The phaseout of the mmap() file operation
The file_operations structure was introduced in the 0.95 release in March 1992; at that point it supported the basic read() and write() operations and not much else. Support for mmap() first appeared in 0.98.2 later that year, though it took a while before it actually worked as expected. The interface has evolved a bit over time, of course; in current kernels, its prototype is:
int (*mmap) (struct file *, struct vm_area_struct *);
The vm_area_struct structure (usually referred to as a VMA) describes a range of a process's address space; in this case, it provides mmap() with information about the offset within the file that is to be mapped, how much is to be mapped, the intended page protections, and the address range where the mapping will be. The driver implementing mmap() is expected to do whatever setup is necessary to make the right thing happen when user space accesses memory within that range. There are hundreds of mmap() implementations within the kernel, some of which are quite complex.
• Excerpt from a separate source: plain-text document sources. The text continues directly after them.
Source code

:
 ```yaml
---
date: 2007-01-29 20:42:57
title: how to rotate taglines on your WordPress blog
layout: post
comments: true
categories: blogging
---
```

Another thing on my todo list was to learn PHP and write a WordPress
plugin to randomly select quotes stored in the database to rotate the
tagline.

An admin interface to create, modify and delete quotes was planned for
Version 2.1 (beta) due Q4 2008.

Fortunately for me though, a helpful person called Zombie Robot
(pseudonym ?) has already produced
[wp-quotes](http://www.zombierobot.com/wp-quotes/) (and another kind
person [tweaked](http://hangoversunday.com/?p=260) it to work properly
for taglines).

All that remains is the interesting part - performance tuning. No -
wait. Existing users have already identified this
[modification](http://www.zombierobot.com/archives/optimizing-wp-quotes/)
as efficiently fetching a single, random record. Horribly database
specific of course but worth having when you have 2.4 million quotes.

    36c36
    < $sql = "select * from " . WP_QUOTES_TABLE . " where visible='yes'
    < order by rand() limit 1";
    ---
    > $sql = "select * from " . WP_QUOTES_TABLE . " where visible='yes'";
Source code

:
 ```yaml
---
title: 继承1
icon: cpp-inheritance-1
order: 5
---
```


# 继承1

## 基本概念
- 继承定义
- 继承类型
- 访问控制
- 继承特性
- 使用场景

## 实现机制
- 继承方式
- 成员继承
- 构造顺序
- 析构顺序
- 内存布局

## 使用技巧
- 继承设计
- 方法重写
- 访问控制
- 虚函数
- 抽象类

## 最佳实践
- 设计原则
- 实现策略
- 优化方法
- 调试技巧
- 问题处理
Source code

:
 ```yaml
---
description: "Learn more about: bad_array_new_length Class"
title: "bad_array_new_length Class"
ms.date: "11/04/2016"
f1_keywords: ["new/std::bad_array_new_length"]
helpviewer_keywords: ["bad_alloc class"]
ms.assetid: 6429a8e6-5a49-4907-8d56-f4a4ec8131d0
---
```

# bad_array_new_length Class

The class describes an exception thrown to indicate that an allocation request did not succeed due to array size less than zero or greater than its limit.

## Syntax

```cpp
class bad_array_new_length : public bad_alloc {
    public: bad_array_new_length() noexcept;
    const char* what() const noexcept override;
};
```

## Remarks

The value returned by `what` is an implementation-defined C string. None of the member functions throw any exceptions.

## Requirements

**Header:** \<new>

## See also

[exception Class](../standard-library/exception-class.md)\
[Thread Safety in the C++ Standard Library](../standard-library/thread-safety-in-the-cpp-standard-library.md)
As described in this 6.17 commit by Lorenzo Stoakes, though, there are some significant problems with this API. The mmap() method is invoked after the memory-management layer has done much of its setup for the new mapping. If the operation fails at the driver layer, all of that setup must be unwound, which can be a complicated task. The real problem, though, is that mmap() gives the driver direct access to the VMA, which is one of the core memory-management data structures. The driver can make changes to the VMA, and many do with gusto. Those changes can force the memory-management layer to redo some of its setup; worse, they can introduce bugs or create other types of unpleasant surprises.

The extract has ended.